> **EXERCISE GOAL**: Every line below from the one with "CRUD Application built" through the one with "访问网页查看所有关于Carpet-AMS-Addition的相关信息：<br>" is to be repeated exactly, with no picture among them.

> **DATA FOR THIS EXERCISE**:
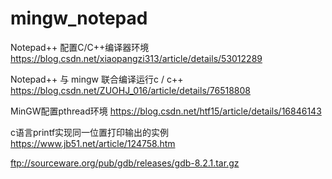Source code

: # mingw_notepad

Notepad++ 配置C/C++编译器环境
https://blog.csdn.net/xiaopangzi313/article/details/53012289

Notepad++ 与 mingw 联合编译运行c / c++
https://blog.csdn.net/ZUOHJ_016/article/details/76518808

MinGW配置pthread环境
https://blog.csdn.net/htf15/article/details/16846143

c语言printf实现同一位置打印输出的实例
https://www.jb51.net/article/124758.htm

ftp://sourceware.org/pub/gdb/releases/gdb-8.2.1.tar.gz
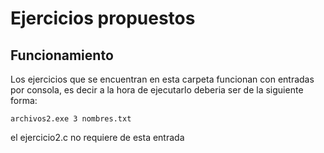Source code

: # Ejercicios propuestos

## Funcionamiento

Los ejercicios que se encuentran en esta carpeta funcionan con entradas por consola, es decir a la hora de ejecutarlo deberia ser de la siguiente forma:

    archivos2.exe 3 nombres.txt
  
el ejercicio2.c no requiere de esta entrada 

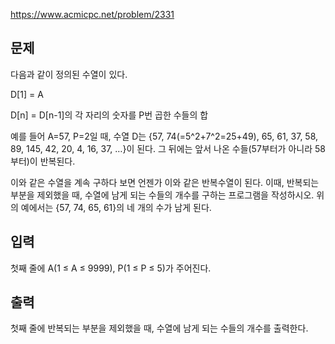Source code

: https://www.acmicpc.net/problem/2331

## 문제
다음과 같이 정의된 수열이 있다.

D[1] = A

D[n] = D[n-1]의 각 자리의 숫자를 P번 곱한 수들의 합

예를 들어 A=57, P=2일 때, 수열 D는 {57, 74(=5^2+7^2=25+49), 65, 61, 37, 58, 89, 145, 42, 20, 4, 16, 37, …}이 된다. 그 뒤에는 앞서 나온 수들(57부터가 아니라 58부터)이 반복된다.

이와 같은 수열을 계속 구하다 보면 언젠가 이와 같은 반복수열이 된다. 이때, 반복되는 부분을 제외했을 때, 수열에 남게 되는 수들의 개수를 구하는 프로그램을 작성하시오. 위의 예에서는 {57, 74, 65, 61}의 네 개의 수가 남게 된다.

## 입력
첫째 줄에 A(1 ≤ A ≤ 9999), P(1 ≤ P ≤ 5)가 주어진다.

## 출력
첫째 줄에 반복되는 부분을 제외했을 때, 수열에 남게 되는 수들의 개수를 출력한다.
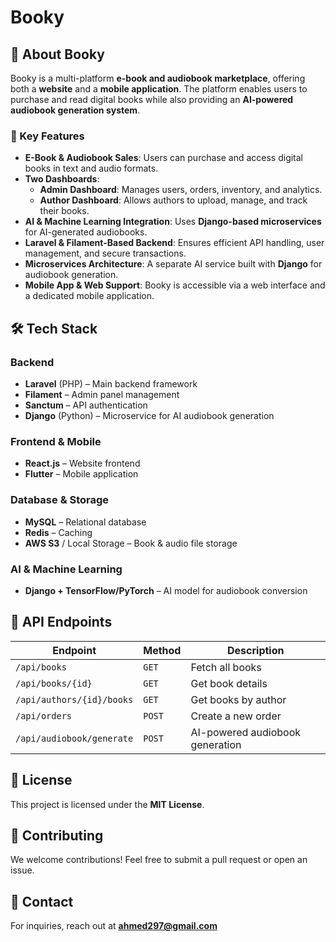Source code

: # Booky

## 📖 About Booky
Booky is a multi-platform **e-book and audiobook marketplace**, offering both a **website** and a **mobile application**. The platform enables users to purchase and read digital books while also providing an **AI-powered audiobook generation system**.

### 🚀 Key Features
- **E-Book & Audiobook Sales**: Users can purchase and access digital books in text and audio formats.
- **Two Dashboards**:
  - **Admin Dashboard**: Manages users, orders, inventory, and analytics.
  - **Author Dashboard**: Allows authors to upload, manage, and track their books.
- **AI & Machine Learning Integration**: Uses **Django-based microservices** for AI-generated audiobooks.
- **Laravel & Filament-Based Backend**: Ensures efficient API handling, user management, and secure transactions.
- **Microservices Architecture**: A separate AI service built with **Django** for audiobook generation.
- **Mobile App & Web Support**: Booky is accessible via a web interface and a dedicated mobile application.

## 🛠️ Tech Stack
### **Backend**
- **Laravel** (PHP) – Main backend framework
- **Filament** – Admin panel management
- **Sanctum** – API authentication
- **Django** (Python) – Microservice for AI audiobook generation

### **Frontend & Mobile**
- **React.js** – Website frontend
- **Flutter** – Mobile application

### **Database & Storage**
- **MySQL** – Relational database
- **Redis** – Caching
- **AWS S3** / Local Storage – Book & audio file storage

### **AI & Machine Learning**
- **Django + TensorFlow/PyTorch** – AI model for audiobook conversion





## 📌 API Endpoints
| Endpoint                      | Method | Description |
|--------------------------------|--------|-------------|
| `/api/books`                  | `GET`  | Fetch all books |
| `/api/books/{id}`             | `GET`  | Get book details |
| `/api/authors/{id}/books`     | `GET`  | Get books by author |
| `/api/orders`                 | `POST` | Create a new order |
| `/api/audiobook/generate`     | `POST` | AI-powered audiobook generation |

## 📜 License
This project is licensed under the **MIT License**.

## 🤝 Contributing
We welcome contributions! Feel free to submit a pull request or open an issue.

## 📧 Contact
For inquiries, reach out at **ahmed297@gmail.com** 


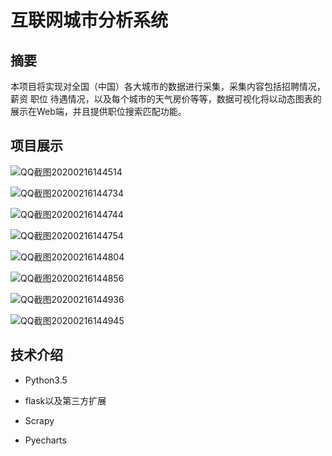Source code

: # 互联网城市分析系统

## 摘要

本项目将实现对全国（中国）各大城市的数据进行采集，采集内容包括招聘情况，薪资 职位 待遇情况，以及每个城市的天气房价等等，数据可视化将以动态图表的展示在Web端，并且提供职位搜索匹配功能。

## 项目展示



![QQ截图20200216144514](D:\图片\互联网城市分析系统项目展示\QQ截图20200216144514.jpg)



![QQ截图20200216144734](D:\图片\互联网城市分析系统项目展示\QQ截图20200216144734.jpg)

![QQ截图20200216144744](D:\图片\互联网城市分析系统项目展示\QQ截图20200216144744.jpg)

![QQ截图20200216144754](D:\图片\互联网城市分析系统项目展示\QQ截图20200216144754.jpg)

![QQ截图20200216144804](D:\图片\互联网城市分析系统项目展示\QQ截图20200216144804.jpg)

![QQ截图20200216144856](D:\图片\互联网城市分析系统项目展示\QQ截图20200216144856.jpg)

![QQ截图20200216144936](D:\图片\互联网城市分析系统项目展示\QQ截图20200216144936.jpg)

![QQ截图20200216144945](D:\图片\互联网城市分析系统项目展示\QQ截图20200216144945.jpg)

## 技术介绍

- Python3.5

- flask以及第三方扩展

- Scrapy

- Pyecharts

  
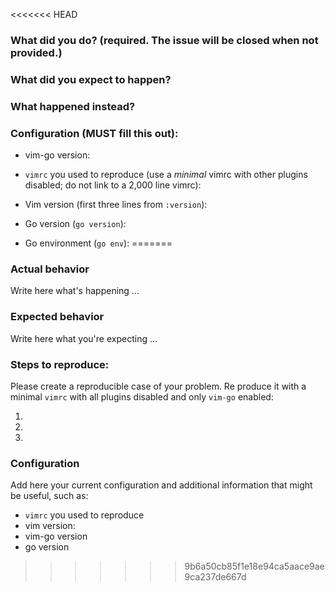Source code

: <<<<<<< HEAD
### What did you do? (required. The issue will be **closed** when not provided.)


### What did you expect to happen?


### What happened instead?


### Configuration (**MUST** fill this out):

* vim-go version:

* `vimrc` you used to reproduce (use a *minimal* vimrc with other plugins disabled; do not link to a 2,000 line vimrc):

* Vim version (first three lines from `:version`):

* Go version (`go version`):

* Go environment (`go env`):
=======
### Actual behavior

Write here what's happening ...

### Expected behavior

Write here what you're expecting ...

### Steps to reproduce:

Please create a reproducible case of your problem. Re produce it 
with a minimal `vimrc` with all plugins disabled and only `vim-go`
enabled:

1.
2.
3.

### Configuration

Add here your current configuration and additional information that might be
useful, such as:

* `vimrc` you used to reproduce
* vim version:
* vim-go version
* go version
>>>>>>> 9b6a50cb85f1e18e94ca5aace9ae9ca237de667d


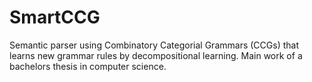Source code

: # SmartCCG
Semantic parser using Combinatory Categorial Grammars (CCGs) that learns new grammar rules by decompositional learning. Main work of a bachelors thesis in computer science. 
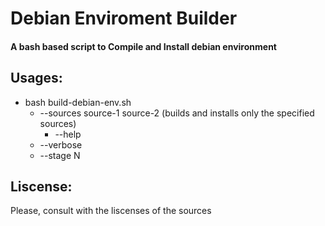 # Debian Enviroment Builder

####   A bash based script to Compile and Install debian environment




## Usages:
  * bash build-debian-env.sh 
     * --sources source-1 source-2  (builds and installs only the specified sources)
       * --help 
     * --verbose
     * --stage N
     


## Liscense:
Please, consult with the liscenses of the sources
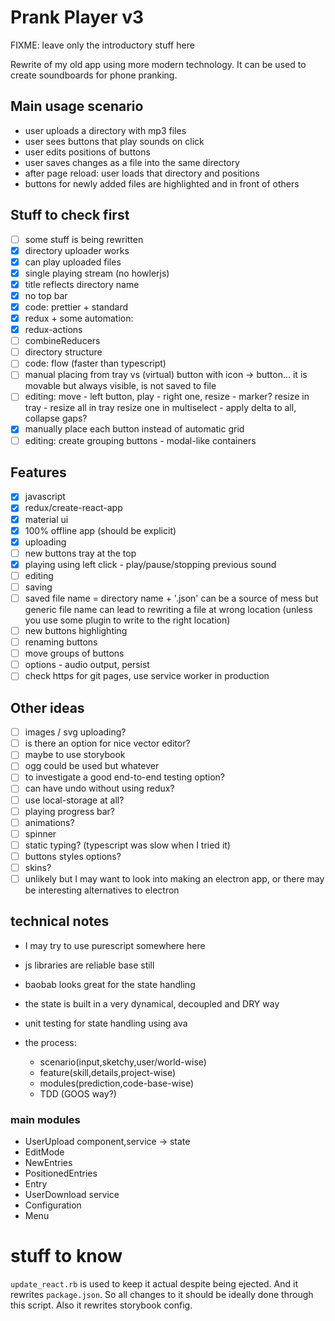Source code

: # Prank Player v3


FIXME: leave only the introductory stuff here


Rewrite of my old app using more modern technology.
It can be used to create soundboards for phone pranking.

## Main usage scenario

- user uploads a directory with mp3 files
- user sees buttons that play sounds on click
- user edits positions of buttons
- user saves changes as a file into the same directory
- after page reload: user loads that directory and positions
- buttons for newly added files are highlighted and in front of others

## Stuff to check first

- [ ] some stuff is being rewritten
- [x] directory uploader works
- [x] can play uploaded files
- [x] single playing stream (no howlerjs)
- [x] title reflects directory name
- [x] no top bar
- [x] code: prettier + standard
- [x] redux + some automation:
- [x] redux-actions
- [ ] combineReducers
- [ ] directory structure
- [ ] code: flow (faster than typescript)
- [ ] manual placing from tray vs (virtual) button with icon -> button...
      it is movable but always visible, is not saved to file
- [ ] editing: move - left button, play - right one, resize - marker?
      resize in tray - resize all in tray
      resize one in multiselect - apply delta to all, collapse gaps?
- [x] manually place each button instead of automatic grid
- [ ] editing: create grouping buttons - modal-like containers

## Features

- [x] javascript
- [x] redux/create-react-app
- [x] material ui
- [x] 100% offline app (should be explicit)
- [x] uploading
- [ ] new buttons tray at the top
- [x] playing using left click - play/pause/stopping previous sound
- [ ] editing
- [ ] saving
- [ ] saved file name = directory name + '.json'
      can be a source of mess but generic file name can lead to
      rewriting a file at wrong location
      (unless you use some plugin to write to the right location)
- [ ] new buttons highlighting
- [ ] renaming buttons
- [ ] move groups of buttons
- [ ] options - audio output, persist
- [ ] check https for git pages, use service worker in production

## Other ideas

- [ ] images / svg uploading?
- [ ] is there an option for nice vector editor?
- [ ] maybe to use storybook
- [ ] ogg could be used but whatever
- [ ] to investigate a good end-to-end testing option?
- [ ] can have undo without using redux?
- [ ] use local-storage at all?
- [ ] playing progress bar?
- [ ] animations?
- [ ] spinner
- [ ] static typing? (typescript was slow when I tried it)
- [ ] buttons styles options?
- [ ] skins?
- [ ] unlikely but I may want to look into making an electron app,
      or there may be interesting alternatives to electron

## technical notes

- I may try to use purescript somewhere here
- js libraries are reliable base still

- baobab looks great for the state handling
- the state is built in a very dynamical, decoupled and DRY way
- unit testing for state handling using ava

- the process:
  - scenario(input,sketchy,user/world-wise)
  - feature(skill,details,project-wise)
  - modules(prediction,code-base-wise)
  - TDD (GOOS way?)

### main modules

- UserUpload component,service -> state
- EditMode
- NewEntries
- PositionedEntries
- Entry
- UserDownload service
- Configuration
- Menu

# stuff to know

`update_react.rb` is used to keep it actual despite being ejected.
And it rewrites `package.json`.
So all changes to it should be ideally done through this script.
Also it rewrites storybook config.
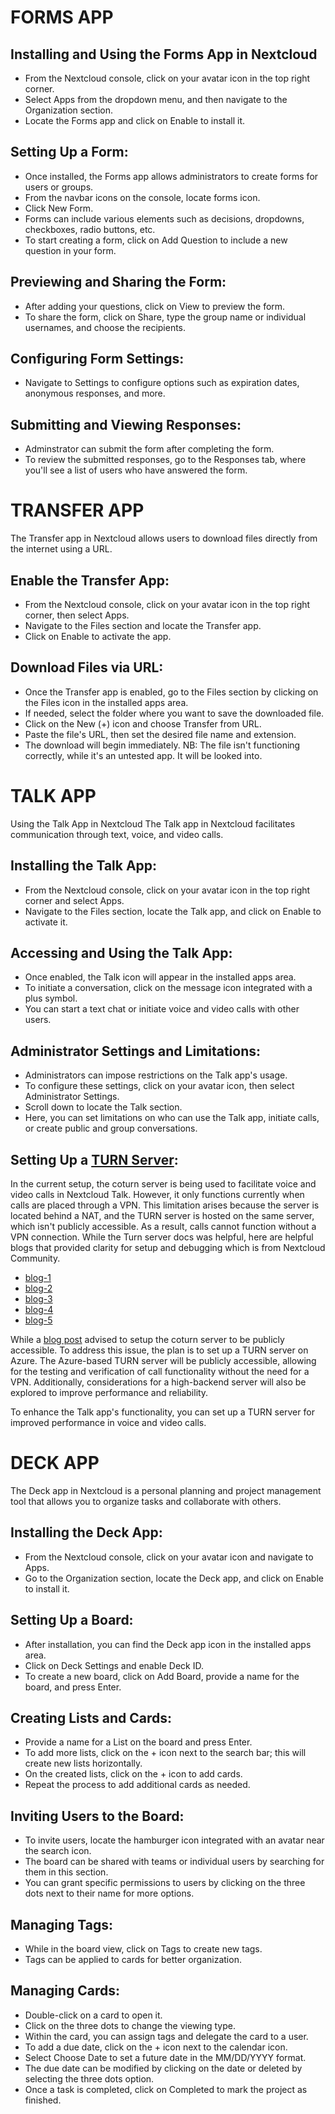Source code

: # FORMS APP
## Installing and Using the Forms App in Nextcloud
-  From the Nextcloud console, click on your avatar icon in the top right corner.
- Select Apps from the dropdown menu, and then navigate to the Organization section.
- Locate the Forms app and click on Enable to install it.

## Setting Up a Form:
- Once installed, the Forms app allows administrators to create forms for users or groups.
- From the navbar icons on the console, locate forms icon.
- Click New Form.
- Forms can include various elements such as decisions, dropdowns, checkboxes, radio buttons, etc.
- To start creating a form, click on Add Question to include a new question in your form.

## Previewing and Sharing the Form:
- After adding your questions, click on View to preview the form.
- To share the form, click on Share, type the group name or individual usernames, and choose the recipients.

## Configuring Form Settings:
- Navigate to Settings to configure options such as expiration dates, anonymous responses, and more.

## Submitting and Viewing Responses:
- Adminstrator can submit the form after completing the form.
- To review the submitted responses, go to the Responses tab, where you'll see a list of users who have answered the form.
  
# TRANSFER APP
The Transfer app in Nextcloud allows users to download files directly from the internet using a URL.

## Enable the Transfer App:
- From the Nextcloud console, click on your avatar icon in the top right corner, then select Apps.
- Navigate to the Files section and locate the Transfer app.
- Click on Enable to activate the app.

## Download Files via URL:
- Once the Transfer app is enabled, go to the Files section by clicking on the Files icon in the installed apps area.
- If needed, select the folder where you want to save the downloaded file.
- Click on the New (+) icon and choose Transfer from URL.
- Paste the file's URL, then set the desired file name and extension.
- The download will begin immediately.
NB: The file isn't functioning correctly, while it's an untested app. It will be looked into.

# TALK APP

Using the Talk App in Nextcloud
The Talk app in Nextcloud facilitates communication through text, voice, and video calls.

## Installing the Talk App:

- From the Nextcloud console, click on your avatar icon in the top right corner and select Apps.
- Navigate to the Files section, locate the Talk app, and click on Enable to activate it.

## Accessing and Using the Talk App:
- Once enabled, the Talk icon will appear in the installed apps area.
- To initiate a conversation, click on the message icon integrated with a plus symbol.
- You can start a text chat or initiate voice and video calls with other users.

## Administrator Settings and Limitations:
- Administrators can impose restrictions on the Talk app's usage.
- To configure these settings, click on your avatar icon, then select Administrator Settings.
- Scroll down to locate the Talk section.
- Here, you can set limitations on who can use the Talk app, initiate calls, or create public and group conversations.

## Setting Up a [TURN Server](https://nextcloud-talk.readthedocs.io/en/latest/TURN/): 
In the current setup, the coturn server is being used to facilitate voice and video calls in Nextcloud Talk. However, it only functions currently when calls are placed through a VPN. This limitation arises because the server is located behind a NAT, and the TURN server is hosted on the same server, which isn't publicly accessible. As a result, calls cannot function without a VPN connection. While the Turn server docs was helpful, here are helpful blogs that provided clarity for setup and debugging which is from Nextcloud Community.
- [blog-1](https://help.nextcloud.com/t/talk-calls-not-working-mostly/129031/10)
- [blog-2](https://help.nextcloud.com/t/nextcloud-box-use-of-static-ip-address/10235/13)
- [blog-3](https://help.nextcloud.com/t/talk-calls-only-work-when-connected-to-local-network-coturn-turn-server-not-working/153872)
- [blog-4](https://forum.cloudron.io/topic/6285/nextcloud-talk-not-connecting-calls/5)
- [blog-5](https://www.netways.de/blog/2017/08/16/setting-up-a-turn-server-for-nextcloud-video-calls/)
  
While a [blog post](https://help.nextcloud.com/t/howto-setup-nextcloud-talk-with-turn-server/30794) advised to setup the coturn server to be publicly accessible. To address this issue, the plan is to set up a TURN server on Azure. The Azure-based TURN server will be publicly accessible, allowing for the testing and verification of call functionality without the need for a VPN. Additionally, considerations for a high-backend server will also be explored to improve performance and reliability.

To enhance the Talk app's functionality, you can set up a TURN server for improved performance in voice and video calls. 

# DECK APP
The Deck app in Nextcloud is a personal planning and project management tool that allows you to organize tasks and collaborate with others.

## Installing the Deck App:

- From the Nextcloud console, click on your avatar icon and navigate to Apps.
- Go to the Organization section, locate the Deck app, and click on Enable to install it.

## Setting Up a Board:
- After installation, you can find the Deck app icon in the installed apps area.
- Click on Deck Settings and enable Deck ID.
- To create a new board, click on Add Board, provide a name for the board, and press Enter.

## Creating Lists and Cards:
- Provide a name for a List on the board and press Enter.
- To add more lists, click on the + icon next to the search bar; this will create new lists horizontally.
- On the created lists, click on the + icon to add cards.
- Repeat the process to add additional cards as needed.

## Inviting Users to the Board:
- To invite users, locate the hamburger icon integrated with an avatar near the search icon.
- The board can be shared with teams or individual users by searching for them in this section.
- You can grant specific permissions to users by clicking on the three dots next to their name for more options.

## Managing Tags:
- While in the board view, click on Tags to create new tags.
- Tags can be applied to cards for better organization.

## Managing Cards:
- Double-click on a card to open it.
- Click on the three dots to change the viewing type.
- Within the card, you can assign tags and delegate the card to a user.
- To add a due date, click on the + icon next to the calendar icon.
- Select Choose Date to set a future date in the MM/DD/YYYY format.
- The due date can be modified by clicking on the date or deleted by selecting the three dots option.
- Once a task is completed, click on Completed to mark the project as finished.
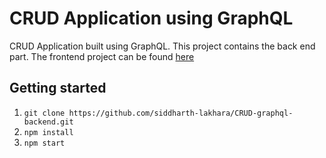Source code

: # CRUD Application using GraphQL

CRUD Application built using GraphQL. This project contains the back end part. The frontend project can be found [here](https://github.com/siddharth-lakhara/CRUD-graphql-frontend)

## Getting started
1. `git clone https://github.com/siddharth-lakhara/CRUD-graphql-backend.git`
2. `npm install`
3. `npm start`
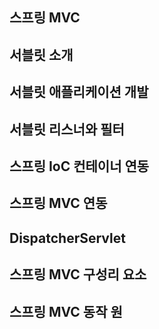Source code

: ## 스프링 MVC

## 서블릿 소개

## 서블릿 애플리케이션 개발

## 서블릿 리스너와 필터

## 스프링 IoC 컨테이너 연동

## 스프링 MVC 연동

## DispatcherServlet

## 스프링 MVC 구성리 요소

## 스프링 MVC 동작 원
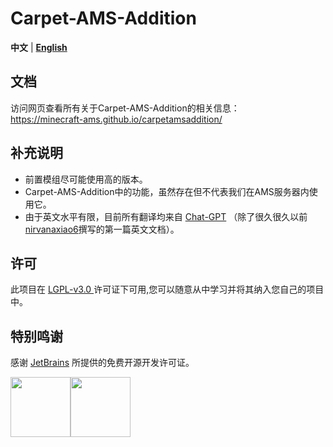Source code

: # Carpet-AMS-Addition

**中文** | [**English**](README_en.md)

## 文档

访问网页查看所有关于Carpet-AMS-Addition的相关信息：<br>
https://minecraft-ams.github.io/carpetamsaddition/

## 补充说明

- 前置模组尽可能使用高的版本。
- Carpet-AMS-Addition中的功能，虽然存在但不代表我们在AMS服务器内使用它。
- 由于英文水平有限，目前所有翻译均来自 [Chat-GPT](https://openai.com/blog/chatgpt) （除了很久很久以前
  [nirvanaxiao6](https://github.com/nirvanaxiao6)撰写的第一篇英文文档）。

## 许可
此项目在 [ LGPL-v3.0 ](https://choosealicense.com/licenses/lgpl-3.0/) 许可证下可用,您可以随意从中学习并将其纳入您自己的项目中。

## 特别鸣谢
感谢 [JetBrains](https://www.jetbrains.com/) 所提供的免费开源开发许可证。

[<img src="https://resources.jetbrains.com/storage/products/company/brand/logos/jb_beam.png" height="96"/>](https://www.jetbrains.com/)[<img src="https://resources.jetbrains.com/storage/products/company/brand/logos/IntelliJ_IDEA.png" height="96"/>](https://www.jetbrains.com/idea/)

> **EXERCISE SOLUTION**:
CRUD Application built using GraphQL. This project contains the back end part. The frontend project can be found [here](https://github.com/siddharth-lakhara/CRUD-graphql-frontend)

## Getting started
1. `git clone https://github.com/siddharth-lakhara/CRUD-graphql-backend.git`
2. `npm install`
3. `npm start`
Source code

: ## 스프링 MVC

## 서블릿 소개

## 서블릿 애플리케이션 개발

## 서블릿 리스너와 필터

## 스프링 IoC 컨테이너 연동

## 스프링 MVC 연동

## DispatcherServlet

## 스프링 MVC 구성리 요소

## 스프링 MVC 동작 원
Source code

: # Carpet-AMS-Addition

**中文** | [**English**](README_en.md)

## 文档

访问网页查看所有关于Carpet-AMS-Addition的相关信息：<br>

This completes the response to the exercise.